1.1.1.1.2.1. Thomas Darcy, born in 1506, the only son and heir of Roger Darcy, and Elizabeth Wentworth, dau. of Sir Henry Wentworth. He m. Elizabeth, dau. of John de Vere, 15th Earl of Oxford and Elizabeth Trussell. Their children included John, who succeeded as 2nd Baron Darcy of Chiche. He m. Frances, dau. of Richard Rich, 1st Baron Rich, and they had issue, including Thomas, 3rd Baron and 1st Earl Rivers.
1.1.1.1.3. Margery Wentworth, who m. Sir John Seymour, by whom she was the mother of Queen Jane Seymour, and Edward Seymour, the Protector Somerset, br.-in-law of Sir Michael Stanhope.
1.1.1.1.4. Jane Wentworth. (f. 158v) ‘In the name of God, Amen. The 17 day of August the year of Our Lord God 1499 and the 14th year of the reign of King Henry the 7th, I, Sir Henry Wentworth, knight,being of whole and perfect mind, make, ordain and dispose this my last will and testament in form following … First I bequeath my soul to Almighty God and to his Blessed Mother, Our Lady Saint Mary, and to all the blessed company of heaven, my body to be buried at the pleasure of Almighty God; also I bequeath to Jane, my daughter, 400 mark to her marriage … Also I will that the residue of all my goods and chattels not afore bequeathed nor disposed shall be in the disposition of Elizabeth, Lady Scrope, my wife, Henry Tey, knight, and Robert Crane, esquire, whom I make mine executors, they to perform and execute this my last will and testament, taking every of them for their labour and businessof the same 10 marks of lawful money of England’.
1.1.2. Thomas Clifford, 8th Baron de Clifford, Baron and High Sheriff of Westmorland, Earl of Cumberland, and Earl of Skipton who m.
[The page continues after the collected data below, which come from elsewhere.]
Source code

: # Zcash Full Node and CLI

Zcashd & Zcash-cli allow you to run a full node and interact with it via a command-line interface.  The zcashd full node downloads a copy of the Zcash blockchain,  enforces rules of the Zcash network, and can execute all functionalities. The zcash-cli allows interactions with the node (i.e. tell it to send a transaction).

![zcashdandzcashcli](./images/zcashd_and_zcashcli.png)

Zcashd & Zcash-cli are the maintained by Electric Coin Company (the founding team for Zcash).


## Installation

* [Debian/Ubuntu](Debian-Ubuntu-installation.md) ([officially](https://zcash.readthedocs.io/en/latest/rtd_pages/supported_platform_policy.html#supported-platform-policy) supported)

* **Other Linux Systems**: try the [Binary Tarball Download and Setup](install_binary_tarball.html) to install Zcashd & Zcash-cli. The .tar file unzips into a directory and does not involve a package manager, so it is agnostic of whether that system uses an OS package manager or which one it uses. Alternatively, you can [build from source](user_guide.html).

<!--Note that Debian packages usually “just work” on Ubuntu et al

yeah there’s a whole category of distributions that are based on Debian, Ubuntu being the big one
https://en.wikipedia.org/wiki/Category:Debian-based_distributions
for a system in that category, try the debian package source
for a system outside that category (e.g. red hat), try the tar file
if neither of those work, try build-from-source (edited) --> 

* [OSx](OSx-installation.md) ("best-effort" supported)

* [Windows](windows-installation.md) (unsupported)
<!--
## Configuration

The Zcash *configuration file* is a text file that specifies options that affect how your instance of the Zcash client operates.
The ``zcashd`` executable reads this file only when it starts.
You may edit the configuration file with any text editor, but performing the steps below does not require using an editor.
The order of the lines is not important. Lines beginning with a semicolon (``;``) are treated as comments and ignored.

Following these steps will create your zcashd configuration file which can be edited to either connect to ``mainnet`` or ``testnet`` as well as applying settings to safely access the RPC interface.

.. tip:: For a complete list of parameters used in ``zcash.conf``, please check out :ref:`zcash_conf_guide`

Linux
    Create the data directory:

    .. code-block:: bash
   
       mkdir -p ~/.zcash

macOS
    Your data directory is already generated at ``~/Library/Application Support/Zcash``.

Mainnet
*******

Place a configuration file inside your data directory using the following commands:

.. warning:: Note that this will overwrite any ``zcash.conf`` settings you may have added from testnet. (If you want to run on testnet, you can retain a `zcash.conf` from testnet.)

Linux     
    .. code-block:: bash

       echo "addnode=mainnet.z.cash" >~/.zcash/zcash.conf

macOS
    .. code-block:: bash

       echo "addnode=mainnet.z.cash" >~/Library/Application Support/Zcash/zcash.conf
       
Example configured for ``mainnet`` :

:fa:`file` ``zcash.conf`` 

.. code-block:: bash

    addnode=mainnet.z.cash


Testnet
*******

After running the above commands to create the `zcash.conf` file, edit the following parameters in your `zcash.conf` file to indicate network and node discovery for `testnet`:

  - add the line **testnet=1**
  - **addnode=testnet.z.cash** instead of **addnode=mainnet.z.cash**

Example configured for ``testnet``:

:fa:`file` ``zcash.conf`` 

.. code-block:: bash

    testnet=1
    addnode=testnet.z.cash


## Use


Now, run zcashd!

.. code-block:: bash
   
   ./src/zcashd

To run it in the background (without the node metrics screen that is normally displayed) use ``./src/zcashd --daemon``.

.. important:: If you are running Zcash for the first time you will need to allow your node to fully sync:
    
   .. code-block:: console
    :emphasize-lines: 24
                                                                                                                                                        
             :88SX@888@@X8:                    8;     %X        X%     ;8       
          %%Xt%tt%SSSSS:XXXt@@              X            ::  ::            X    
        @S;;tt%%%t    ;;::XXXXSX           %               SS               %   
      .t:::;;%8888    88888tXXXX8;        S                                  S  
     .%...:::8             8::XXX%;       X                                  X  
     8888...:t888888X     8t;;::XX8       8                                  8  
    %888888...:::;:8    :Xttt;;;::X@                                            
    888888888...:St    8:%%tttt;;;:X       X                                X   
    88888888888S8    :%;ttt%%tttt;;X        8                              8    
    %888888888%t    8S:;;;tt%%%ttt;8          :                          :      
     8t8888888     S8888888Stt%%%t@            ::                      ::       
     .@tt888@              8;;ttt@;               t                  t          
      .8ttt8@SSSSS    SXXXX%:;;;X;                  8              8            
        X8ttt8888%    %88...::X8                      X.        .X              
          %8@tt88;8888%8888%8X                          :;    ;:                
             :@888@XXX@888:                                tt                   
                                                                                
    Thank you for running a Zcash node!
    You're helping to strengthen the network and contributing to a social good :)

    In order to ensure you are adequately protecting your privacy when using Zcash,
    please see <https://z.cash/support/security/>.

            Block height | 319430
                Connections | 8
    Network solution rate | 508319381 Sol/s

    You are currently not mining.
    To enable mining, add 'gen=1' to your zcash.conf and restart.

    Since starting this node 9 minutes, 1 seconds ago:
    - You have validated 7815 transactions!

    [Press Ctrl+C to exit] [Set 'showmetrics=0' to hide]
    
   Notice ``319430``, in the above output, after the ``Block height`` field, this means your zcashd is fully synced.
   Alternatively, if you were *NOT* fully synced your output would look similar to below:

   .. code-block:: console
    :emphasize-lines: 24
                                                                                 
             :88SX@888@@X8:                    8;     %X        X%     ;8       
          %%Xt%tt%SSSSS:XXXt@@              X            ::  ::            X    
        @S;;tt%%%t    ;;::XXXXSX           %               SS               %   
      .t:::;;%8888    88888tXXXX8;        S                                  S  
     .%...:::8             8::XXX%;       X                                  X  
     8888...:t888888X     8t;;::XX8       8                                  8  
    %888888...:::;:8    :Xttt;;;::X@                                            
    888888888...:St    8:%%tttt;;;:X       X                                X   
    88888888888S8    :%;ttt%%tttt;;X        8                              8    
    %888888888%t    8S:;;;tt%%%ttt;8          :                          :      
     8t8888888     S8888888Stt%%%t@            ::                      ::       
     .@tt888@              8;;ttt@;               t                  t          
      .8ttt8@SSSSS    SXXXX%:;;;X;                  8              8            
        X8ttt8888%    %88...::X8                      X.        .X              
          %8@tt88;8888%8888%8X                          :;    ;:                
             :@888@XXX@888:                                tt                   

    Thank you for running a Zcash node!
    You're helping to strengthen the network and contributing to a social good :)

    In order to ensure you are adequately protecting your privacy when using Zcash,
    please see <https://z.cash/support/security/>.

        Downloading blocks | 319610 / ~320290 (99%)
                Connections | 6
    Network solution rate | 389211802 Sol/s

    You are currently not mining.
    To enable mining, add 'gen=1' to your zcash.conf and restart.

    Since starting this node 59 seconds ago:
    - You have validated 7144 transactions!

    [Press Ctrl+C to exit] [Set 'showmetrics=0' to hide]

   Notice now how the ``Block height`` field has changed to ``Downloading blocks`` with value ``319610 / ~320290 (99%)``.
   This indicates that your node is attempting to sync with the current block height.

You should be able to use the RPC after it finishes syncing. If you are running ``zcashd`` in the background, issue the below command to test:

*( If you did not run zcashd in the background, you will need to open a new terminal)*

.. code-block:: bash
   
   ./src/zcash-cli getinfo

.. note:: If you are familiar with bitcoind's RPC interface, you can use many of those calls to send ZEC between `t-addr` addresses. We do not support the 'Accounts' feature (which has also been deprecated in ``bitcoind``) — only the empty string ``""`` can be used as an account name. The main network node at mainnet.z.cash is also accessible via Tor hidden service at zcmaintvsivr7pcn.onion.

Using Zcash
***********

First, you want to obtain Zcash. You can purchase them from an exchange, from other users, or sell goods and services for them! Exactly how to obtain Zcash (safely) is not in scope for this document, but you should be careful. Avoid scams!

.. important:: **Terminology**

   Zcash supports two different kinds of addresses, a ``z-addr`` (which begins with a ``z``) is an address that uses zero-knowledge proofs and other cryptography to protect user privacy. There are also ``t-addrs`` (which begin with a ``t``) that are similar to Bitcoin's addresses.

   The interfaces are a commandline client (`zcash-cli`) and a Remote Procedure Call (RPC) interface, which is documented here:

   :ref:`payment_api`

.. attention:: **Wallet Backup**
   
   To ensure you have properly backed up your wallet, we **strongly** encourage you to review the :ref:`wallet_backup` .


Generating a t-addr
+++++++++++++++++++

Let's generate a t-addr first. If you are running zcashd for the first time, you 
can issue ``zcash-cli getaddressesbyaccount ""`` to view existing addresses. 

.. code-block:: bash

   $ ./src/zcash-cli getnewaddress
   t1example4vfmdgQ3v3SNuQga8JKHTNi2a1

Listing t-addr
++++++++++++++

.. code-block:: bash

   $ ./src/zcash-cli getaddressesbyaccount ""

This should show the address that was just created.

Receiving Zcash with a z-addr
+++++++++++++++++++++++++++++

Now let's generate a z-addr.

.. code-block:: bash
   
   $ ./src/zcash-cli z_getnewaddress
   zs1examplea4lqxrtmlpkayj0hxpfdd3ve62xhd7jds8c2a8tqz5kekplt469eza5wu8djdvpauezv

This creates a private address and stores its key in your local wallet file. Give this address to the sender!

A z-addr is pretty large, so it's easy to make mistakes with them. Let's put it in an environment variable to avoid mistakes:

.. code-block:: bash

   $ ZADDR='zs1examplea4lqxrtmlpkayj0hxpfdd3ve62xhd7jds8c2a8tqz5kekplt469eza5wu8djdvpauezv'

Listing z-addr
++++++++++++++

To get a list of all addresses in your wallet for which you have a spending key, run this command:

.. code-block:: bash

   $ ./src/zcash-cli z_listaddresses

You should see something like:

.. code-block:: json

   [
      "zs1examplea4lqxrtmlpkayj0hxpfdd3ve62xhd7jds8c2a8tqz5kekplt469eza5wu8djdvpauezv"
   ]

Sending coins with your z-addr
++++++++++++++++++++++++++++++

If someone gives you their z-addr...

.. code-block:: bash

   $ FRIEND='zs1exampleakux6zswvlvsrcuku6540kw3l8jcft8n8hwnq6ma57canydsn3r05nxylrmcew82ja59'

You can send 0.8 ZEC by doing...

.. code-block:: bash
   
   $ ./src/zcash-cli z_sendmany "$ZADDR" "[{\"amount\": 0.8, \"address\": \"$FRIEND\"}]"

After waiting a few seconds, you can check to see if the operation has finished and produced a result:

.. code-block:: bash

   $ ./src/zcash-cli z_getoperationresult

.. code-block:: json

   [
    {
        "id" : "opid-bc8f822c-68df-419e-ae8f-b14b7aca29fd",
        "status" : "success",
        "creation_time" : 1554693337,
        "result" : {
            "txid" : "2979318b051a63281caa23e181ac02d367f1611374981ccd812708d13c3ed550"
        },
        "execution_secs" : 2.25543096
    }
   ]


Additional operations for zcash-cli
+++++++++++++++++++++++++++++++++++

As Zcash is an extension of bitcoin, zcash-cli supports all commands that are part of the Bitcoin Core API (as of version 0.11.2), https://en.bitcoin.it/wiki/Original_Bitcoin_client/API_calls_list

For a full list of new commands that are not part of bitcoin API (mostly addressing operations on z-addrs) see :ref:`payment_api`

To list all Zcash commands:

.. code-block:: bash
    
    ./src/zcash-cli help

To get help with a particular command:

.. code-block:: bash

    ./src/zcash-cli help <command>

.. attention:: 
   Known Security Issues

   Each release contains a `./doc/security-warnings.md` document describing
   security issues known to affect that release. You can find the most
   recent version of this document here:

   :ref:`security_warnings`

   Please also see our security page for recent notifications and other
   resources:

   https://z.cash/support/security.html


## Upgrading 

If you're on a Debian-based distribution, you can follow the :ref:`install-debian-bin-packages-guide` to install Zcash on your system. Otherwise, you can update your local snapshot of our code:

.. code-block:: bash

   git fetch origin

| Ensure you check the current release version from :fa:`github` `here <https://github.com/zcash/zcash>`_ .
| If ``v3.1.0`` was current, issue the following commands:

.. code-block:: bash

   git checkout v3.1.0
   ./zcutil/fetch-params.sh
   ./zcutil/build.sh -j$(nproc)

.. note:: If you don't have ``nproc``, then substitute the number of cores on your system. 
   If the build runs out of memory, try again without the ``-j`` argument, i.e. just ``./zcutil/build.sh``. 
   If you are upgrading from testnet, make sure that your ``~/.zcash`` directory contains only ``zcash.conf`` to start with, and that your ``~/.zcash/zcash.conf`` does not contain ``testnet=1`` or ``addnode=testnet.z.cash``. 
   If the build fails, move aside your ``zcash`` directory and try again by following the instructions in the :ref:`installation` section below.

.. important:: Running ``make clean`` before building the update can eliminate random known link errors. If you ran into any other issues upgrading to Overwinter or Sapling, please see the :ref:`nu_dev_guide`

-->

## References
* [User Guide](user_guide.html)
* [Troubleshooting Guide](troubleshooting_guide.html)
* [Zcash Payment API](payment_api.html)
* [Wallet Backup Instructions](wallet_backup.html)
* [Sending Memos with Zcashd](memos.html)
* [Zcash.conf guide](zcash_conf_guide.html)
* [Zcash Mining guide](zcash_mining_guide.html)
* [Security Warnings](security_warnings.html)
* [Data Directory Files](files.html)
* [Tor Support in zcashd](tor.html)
Joan Dacre, dau. of Thomas Dacre, 6th Baron Dacre, by Philippa de Neville (d. o. Ralph Neville, 1st Earl of Westmorland, and Margaret Stafford), son of Sir John de Neville and Maude de Percy, 1st d. o. Henry de Percy, 2nd Baron Percy, and Ideonia de Clifford. Sir Ralph de Neville, by his second wife, Joan Beaufort, d. o. Sir John of Gaunt, Duke of Lancaster, and Katherine Swynford, was the father of Katherine Neville, who m. Sir John de Mowbray, 2nd Duke of Norfolk, lord of Prittlewell. IPM, Prittlewell, Jan. 13, 1400: Thomas Mowbray held jointly with his wife Elizabeth the manor of Prittlewell by the grant of Richard Earl of Arundel, father of Elizabeth. It is held of the king of the honour of Rayleigh, by knight service. By his marriage he also acquired Wing (Bucks.); estates that remained in the Mowbray family untill the extinction of the male line in 1477. Ralph de Neville and Margaret Stafford also had issue: Sir Ralph Neville, ob. 1458, who m. Mary Ferrers, d. o. Sir Robert Ferrers; Anne Neville, who m. Sir Gilbert Umfraville.
1.1.2.1. Sir Robert Clifford (d. March 15, 1508), m. Elizabeth (née Barley), relict of Sir Ralph Jocelyn (d. October 25, 1478), Lord Mayor of London, and dau. of William Barley of Aspenden, Hertfordshire, and Elizabeth Darcy, dau. of Sir Robert Darcy, of Danbury, Essex (younger br. of Thomas Darcy, b. c. 1459, who m. Margaret Harleston, see TNA PROB 11/7/329), who held ‘Crixheth, Crixseth, Criksea’ manor: ‘Distant from Maldon nine miles, and from London, forty-two. In 1498, Thomasine Hopton held it of Thomas Darcy, esq., and Robert Darcy died possessed of it in 1516. The Harrys or Harris family had a large brick mansion here, pleasantly situated and enclosed in a park, well stored with timber. Some remains of the outer court, and the site of the building, and of fish-ponds, are yet to be seen’ (Hist. Essex, Cricksea Hall). Elizabeth Barley was the sister of William Barley, who m. (3) Anne (née Jerningham), dau. of Sir Edward Jerningham (d. January 6, 1515) of Somerleyton, Suffolk, by Margaret Bedingfield, d. March 24, 1504. For the Barley pedigree see Tymms, Samuel, ed. (July 1862). ‘Notes on the Parish of Wicken Bonant, Essex’, The East Anglian (London: Whittaker and Co.), Vol. I, pp. 220–9).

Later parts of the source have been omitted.